Would you please copy every line from the records that contains the word "langle"?

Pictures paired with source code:
☆ ☆ ☆ ☆ ☆
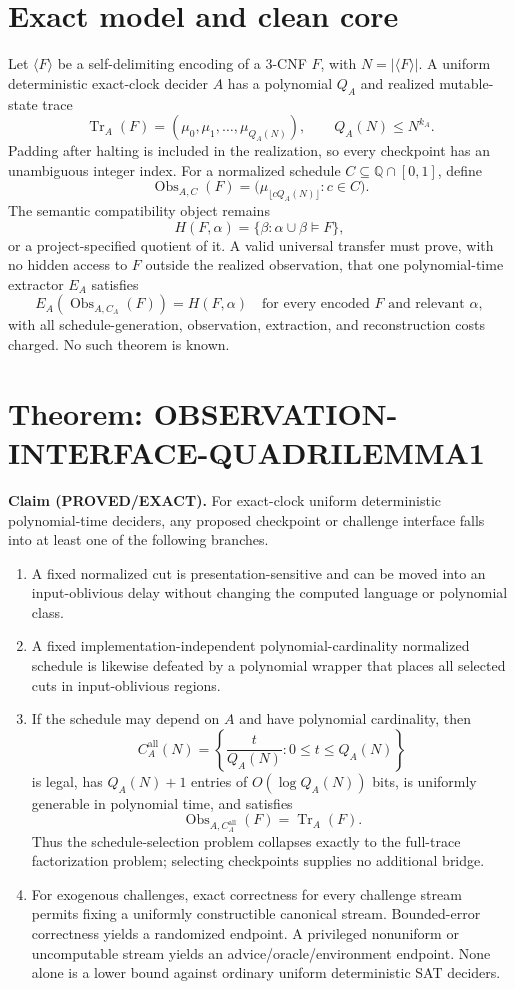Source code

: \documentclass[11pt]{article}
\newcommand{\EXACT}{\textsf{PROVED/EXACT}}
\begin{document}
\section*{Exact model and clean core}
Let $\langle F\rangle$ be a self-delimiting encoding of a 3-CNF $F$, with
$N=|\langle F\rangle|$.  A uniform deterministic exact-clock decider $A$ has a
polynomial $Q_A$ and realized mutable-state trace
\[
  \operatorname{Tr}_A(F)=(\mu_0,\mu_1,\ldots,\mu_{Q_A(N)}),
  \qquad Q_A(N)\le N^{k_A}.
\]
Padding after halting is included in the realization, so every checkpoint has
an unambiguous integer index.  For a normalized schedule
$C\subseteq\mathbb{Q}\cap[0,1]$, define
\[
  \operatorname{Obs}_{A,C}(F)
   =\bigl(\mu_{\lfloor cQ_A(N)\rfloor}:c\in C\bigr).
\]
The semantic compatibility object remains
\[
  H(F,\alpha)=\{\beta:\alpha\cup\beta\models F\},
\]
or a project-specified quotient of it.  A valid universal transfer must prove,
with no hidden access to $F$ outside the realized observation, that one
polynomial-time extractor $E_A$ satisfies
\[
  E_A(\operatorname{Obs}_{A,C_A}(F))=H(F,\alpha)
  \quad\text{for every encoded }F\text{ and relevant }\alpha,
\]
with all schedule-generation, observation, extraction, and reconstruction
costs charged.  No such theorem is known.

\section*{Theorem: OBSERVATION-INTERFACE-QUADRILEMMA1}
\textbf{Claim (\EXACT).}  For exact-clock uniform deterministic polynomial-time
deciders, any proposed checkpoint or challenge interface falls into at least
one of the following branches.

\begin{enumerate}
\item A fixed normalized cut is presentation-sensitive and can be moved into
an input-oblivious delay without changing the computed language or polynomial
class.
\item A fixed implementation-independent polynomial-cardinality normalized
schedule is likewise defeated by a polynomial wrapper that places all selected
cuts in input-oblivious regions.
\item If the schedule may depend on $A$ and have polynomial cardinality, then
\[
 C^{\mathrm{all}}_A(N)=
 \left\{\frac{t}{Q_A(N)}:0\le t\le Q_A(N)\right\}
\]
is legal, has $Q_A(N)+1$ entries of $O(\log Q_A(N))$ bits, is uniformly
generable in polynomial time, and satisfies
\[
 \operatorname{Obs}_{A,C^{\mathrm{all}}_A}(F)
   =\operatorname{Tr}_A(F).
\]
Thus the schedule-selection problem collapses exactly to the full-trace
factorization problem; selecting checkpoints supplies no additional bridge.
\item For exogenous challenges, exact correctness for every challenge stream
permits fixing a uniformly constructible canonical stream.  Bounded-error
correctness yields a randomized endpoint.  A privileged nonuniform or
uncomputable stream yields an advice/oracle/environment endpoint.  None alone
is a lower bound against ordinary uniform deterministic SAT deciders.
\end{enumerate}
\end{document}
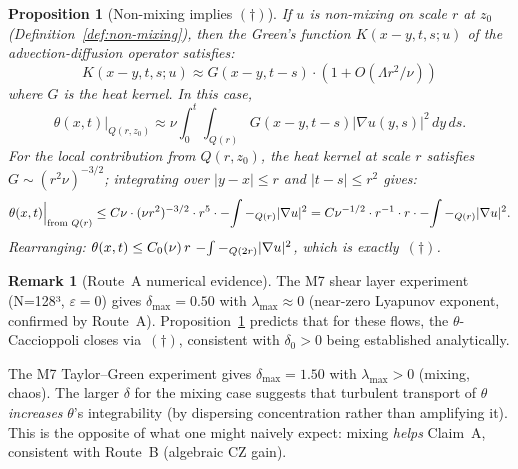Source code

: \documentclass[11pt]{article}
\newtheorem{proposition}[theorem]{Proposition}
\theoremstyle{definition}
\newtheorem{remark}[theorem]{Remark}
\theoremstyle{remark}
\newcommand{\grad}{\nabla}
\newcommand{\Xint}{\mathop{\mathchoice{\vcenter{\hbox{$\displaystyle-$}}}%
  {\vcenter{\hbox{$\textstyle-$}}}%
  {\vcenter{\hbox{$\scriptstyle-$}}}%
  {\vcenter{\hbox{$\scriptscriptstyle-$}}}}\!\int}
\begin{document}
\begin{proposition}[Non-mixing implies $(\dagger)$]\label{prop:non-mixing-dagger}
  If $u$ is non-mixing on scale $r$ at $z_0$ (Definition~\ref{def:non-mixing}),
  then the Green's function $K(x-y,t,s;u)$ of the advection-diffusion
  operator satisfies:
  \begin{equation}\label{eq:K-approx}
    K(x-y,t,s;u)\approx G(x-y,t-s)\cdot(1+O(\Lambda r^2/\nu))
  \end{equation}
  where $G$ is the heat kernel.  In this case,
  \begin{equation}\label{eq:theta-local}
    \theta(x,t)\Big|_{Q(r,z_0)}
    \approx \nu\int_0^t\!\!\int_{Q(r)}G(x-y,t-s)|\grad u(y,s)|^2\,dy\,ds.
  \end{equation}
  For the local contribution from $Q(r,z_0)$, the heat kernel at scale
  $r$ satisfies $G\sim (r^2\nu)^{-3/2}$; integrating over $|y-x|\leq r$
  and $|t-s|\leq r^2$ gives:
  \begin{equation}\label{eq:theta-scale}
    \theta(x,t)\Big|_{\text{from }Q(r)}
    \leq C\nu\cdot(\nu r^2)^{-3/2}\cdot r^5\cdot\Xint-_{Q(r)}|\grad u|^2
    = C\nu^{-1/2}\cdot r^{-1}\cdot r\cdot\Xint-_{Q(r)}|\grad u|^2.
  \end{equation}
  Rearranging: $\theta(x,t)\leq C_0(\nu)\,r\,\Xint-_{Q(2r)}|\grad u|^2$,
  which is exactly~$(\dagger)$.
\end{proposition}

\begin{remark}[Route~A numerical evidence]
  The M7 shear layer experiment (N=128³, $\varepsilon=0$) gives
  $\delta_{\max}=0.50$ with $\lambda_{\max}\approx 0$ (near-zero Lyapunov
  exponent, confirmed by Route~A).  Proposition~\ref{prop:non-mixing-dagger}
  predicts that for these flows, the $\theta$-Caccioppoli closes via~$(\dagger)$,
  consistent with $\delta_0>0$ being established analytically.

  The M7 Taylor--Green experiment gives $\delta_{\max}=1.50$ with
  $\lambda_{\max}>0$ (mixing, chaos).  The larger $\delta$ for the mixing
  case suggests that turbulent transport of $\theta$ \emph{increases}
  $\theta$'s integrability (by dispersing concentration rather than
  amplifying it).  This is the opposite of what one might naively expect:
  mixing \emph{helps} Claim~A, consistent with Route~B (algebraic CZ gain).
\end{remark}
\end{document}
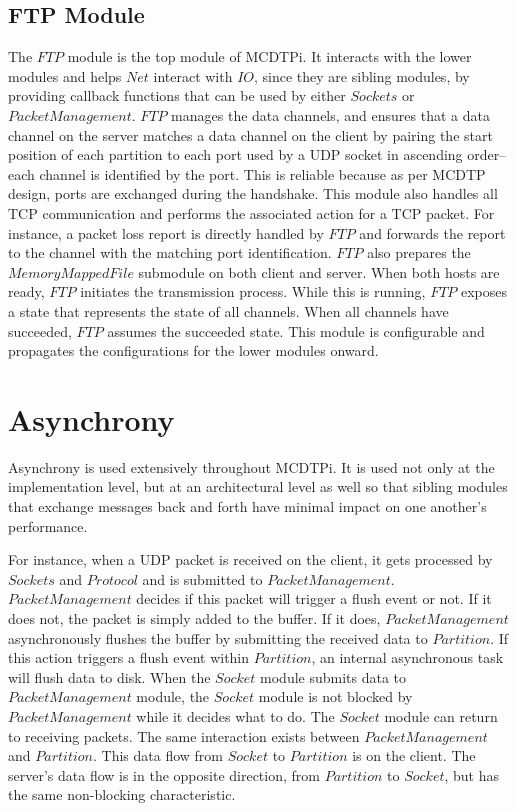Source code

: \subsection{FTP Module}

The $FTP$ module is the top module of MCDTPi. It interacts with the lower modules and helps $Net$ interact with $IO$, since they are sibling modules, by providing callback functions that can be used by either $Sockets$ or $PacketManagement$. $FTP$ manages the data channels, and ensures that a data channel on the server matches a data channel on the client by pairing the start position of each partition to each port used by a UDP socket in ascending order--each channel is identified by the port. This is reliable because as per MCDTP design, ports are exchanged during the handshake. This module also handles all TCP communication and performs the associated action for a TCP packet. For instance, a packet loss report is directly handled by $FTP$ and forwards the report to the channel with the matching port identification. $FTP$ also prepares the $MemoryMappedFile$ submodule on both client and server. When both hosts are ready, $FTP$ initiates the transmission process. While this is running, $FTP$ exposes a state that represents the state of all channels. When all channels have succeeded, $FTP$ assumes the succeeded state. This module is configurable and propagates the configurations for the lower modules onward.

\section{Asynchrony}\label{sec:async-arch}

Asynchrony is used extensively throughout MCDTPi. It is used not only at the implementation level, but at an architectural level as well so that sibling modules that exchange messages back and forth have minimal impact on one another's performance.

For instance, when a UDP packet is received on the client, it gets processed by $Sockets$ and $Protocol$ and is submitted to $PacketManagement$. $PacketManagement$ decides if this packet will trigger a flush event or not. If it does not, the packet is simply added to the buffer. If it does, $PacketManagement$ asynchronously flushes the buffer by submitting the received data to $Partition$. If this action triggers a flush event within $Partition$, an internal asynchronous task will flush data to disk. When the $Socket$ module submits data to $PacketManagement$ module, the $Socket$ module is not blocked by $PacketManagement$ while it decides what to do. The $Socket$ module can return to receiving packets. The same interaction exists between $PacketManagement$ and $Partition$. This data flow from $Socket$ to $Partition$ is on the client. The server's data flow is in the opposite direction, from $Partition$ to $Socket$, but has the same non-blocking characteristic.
☆ ☆ ☆ ☆ ☆
Solution to the exercise ::
Let $\langle F\rangle$ be a self-delimiting encoding of a 3-CNF $F$, with
$N=|\langle F\rangle|$.  A uniform deterministic exact-clock decider $A$ has a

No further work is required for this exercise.